Хочется думать, что Вы питаете ко мне достаточно доверия, чувствуете, что подвергаете меня подобной пытке и что Вы из уважения к моим художествам, к имени, можете спасти мои работы от этого позора, который неминуемо постигнет, если не отложить их публичное выявление до настоящего момента зрелости.

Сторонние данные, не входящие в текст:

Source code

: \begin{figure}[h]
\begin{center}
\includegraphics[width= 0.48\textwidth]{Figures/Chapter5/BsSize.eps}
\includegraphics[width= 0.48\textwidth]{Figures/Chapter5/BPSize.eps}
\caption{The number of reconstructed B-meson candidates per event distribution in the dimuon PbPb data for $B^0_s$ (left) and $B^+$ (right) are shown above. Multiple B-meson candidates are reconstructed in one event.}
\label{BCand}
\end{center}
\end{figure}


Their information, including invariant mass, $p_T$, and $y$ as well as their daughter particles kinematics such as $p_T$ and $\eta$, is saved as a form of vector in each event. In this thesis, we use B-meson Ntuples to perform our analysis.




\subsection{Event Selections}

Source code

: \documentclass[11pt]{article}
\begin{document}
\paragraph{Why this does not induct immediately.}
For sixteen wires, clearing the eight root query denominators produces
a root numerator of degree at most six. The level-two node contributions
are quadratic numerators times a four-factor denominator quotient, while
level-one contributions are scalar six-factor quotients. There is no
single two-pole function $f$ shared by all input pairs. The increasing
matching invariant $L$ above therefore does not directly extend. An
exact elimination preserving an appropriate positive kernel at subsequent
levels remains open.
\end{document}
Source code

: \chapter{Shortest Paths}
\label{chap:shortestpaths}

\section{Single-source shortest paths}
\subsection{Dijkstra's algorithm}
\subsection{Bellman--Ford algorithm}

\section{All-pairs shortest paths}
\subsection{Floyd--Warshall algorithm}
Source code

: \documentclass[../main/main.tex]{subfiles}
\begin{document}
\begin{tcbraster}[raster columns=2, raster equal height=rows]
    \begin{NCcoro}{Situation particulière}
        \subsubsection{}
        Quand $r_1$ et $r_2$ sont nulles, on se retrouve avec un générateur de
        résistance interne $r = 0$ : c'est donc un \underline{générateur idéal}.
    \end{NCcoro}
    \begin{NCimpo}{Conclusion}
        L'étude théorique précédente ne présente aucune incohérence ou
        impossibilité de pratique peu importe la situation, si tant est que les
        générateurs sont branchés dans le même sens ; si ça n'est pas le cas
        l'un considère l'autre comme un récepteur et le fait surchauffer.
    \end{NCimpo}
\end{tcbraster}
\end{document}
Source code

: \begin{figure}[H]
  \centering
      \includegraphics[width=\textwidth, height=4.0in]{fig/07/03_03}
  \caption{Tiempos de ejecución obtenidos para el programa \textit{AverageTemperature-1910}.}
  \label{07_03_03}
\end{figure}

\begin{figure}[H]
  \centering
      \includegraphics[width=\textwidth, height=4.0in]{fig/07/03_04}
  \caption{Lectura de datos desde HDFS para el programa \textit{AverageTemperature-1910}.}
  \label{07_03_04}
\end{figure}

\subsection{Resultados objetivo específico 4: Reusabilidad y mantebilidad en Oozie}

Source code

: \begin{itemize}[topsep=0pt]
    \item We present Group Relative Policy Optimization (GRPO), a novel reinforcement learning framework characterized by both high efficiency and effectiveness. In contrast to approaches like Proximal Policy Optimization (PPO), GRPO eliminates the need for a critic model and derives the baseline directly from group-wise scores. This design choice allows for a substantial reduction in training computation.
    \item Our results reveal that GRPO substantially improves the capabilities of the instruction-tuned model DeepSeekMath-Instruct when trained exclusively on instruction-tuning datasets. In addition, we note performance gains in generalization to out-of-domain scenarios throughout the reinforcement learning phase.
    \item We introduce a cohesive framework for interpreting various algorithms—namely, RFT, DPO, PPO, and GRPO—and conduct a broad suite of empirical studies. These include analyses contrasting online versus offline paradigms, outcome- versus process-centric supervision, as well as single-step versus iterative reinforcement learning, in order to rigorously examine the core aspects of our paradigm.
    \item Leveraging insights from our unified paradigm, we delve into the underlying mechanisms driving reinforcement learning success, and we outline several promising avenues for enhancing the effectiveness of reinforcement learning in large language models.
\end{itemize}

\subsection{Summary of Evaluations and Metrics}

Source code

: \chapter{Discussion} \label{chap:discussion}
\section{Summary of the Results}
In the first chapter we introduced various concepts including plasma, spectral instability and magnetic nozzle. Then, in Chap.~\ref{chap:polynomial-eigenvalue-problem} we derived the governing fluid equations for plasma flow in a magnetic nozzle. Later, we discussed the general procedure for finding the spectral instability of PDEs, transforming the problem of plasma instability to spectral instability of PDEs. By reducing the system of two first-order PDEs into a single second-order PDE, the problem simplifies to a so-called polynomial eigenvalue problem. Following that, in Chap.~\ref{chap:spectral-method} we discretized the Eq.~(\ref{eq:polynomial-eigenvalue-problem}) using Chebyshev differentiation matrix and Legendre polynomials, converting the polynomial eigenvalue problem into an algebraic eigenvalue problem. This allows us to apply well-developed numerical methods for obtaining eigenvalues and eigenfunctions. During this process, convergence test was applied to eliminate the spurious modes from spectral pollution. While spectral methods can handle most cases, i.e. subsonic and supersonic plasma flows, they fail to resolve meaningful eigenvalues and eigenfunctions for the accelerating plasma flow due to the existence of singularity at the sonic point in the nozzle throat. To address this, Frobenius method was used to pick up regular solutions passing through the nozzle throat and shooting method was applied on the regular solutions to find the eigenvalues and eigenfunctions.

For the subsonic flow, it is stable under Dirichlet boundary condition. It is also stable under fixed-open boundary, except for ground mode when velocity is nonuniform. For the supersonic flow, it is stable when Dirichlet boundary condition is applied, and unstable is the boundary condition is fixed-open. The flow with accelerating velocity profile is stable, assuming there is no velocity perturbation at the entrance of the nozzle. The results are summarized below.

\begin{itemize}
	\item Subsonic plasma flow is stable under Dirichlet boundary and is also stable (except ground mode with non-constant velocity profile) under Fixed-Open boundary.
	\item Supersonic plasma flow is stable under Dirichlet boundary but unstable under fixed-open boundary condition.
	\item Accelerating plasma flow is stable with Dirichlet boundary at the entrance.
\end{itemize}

Надеюсь, Юрий Михайлович, Вы оцените ситуацию и найдете возможность, чтобы я смог довести спектакль до надлежащих кондиций».

Вторник, 24 апреля

Троупянскому Я.А.

«Многоуважаемый Яков Абрамович!

Мне ужасно совестно, что Вы несколько раз посылали ко мне за моими экспонатами для выставки в Академии художеств. Недоразумение вызвано тем, что выставляться я не собираюсь ни на одной из каких-либо выставок. Я выбыл из состава пишущих картины художников. Меня, как вы знаете, заняли музей, театры, а выставлять те поскребыши, которые у меня в папках, мне не позволяет забота о моем добром имени, особенно в наши дни, когда целая свора бешеных собак только того и ждет, чтобы вцепиться в ненавистных мирискусников».

Четверг, 26 апреля

Шесть часов вечера в ожидании Добужинских, которых мы ждем в виду их отъезда за границу (послезавтра) на прощальный обед.

На дворе ясно, солнечно, верх противоположного дома мягко позолочен солнцем, низ — в сизой тени, на панелях и на мостовой немало снега, который вчера утром выпал, снова на днях добавился, но успел за эти два дня, несмотря на стужу и блеклое солнце, стаять.

Из кухни тянется чудесный запах жареных рябчиков — самое дешевое ныне из всех народных блюд (рябчик стоит восемь лимонов). В соседней столовой мой внук Татан в розовом костюмчике, стоя на коленях на полу, рисует на бумаге, положенной на скамейку. Издали слышны голоса моей жены и двух наших «сотрудниц» — одной постоянной — Моти и коренастой Тани, приглашаемой каждые три дня. Или как сегодня — в случаях особенно хлопотливых — на помощь первой.

Я только что поспал, вернувшись разбитый с выставки русской детской книги, устроенной стараниями Яши Каплана и Е.П.Рейнбот в Пушкинском доме на Миллионной. Выставка мила.

Более, чем выставкой, я очарован овальной (в плане) лестницей в Абамелек-Лазарева доме, в котором я был в первый раз в жизни, и приходит на ум имя самого Ламота.

До этого был в Эрмитаже, куда заходил Л.М.Клячко, издатель, за моим рисунком к его «Радуге» (в точности не знаю: книга ли, сборник или журнал?), заказанным на днях уехавшим, два часа гостившим у нас Чуковским, который напугал до слез Татана, желая его потешить рассказом с подбрасыванием в воздух стула.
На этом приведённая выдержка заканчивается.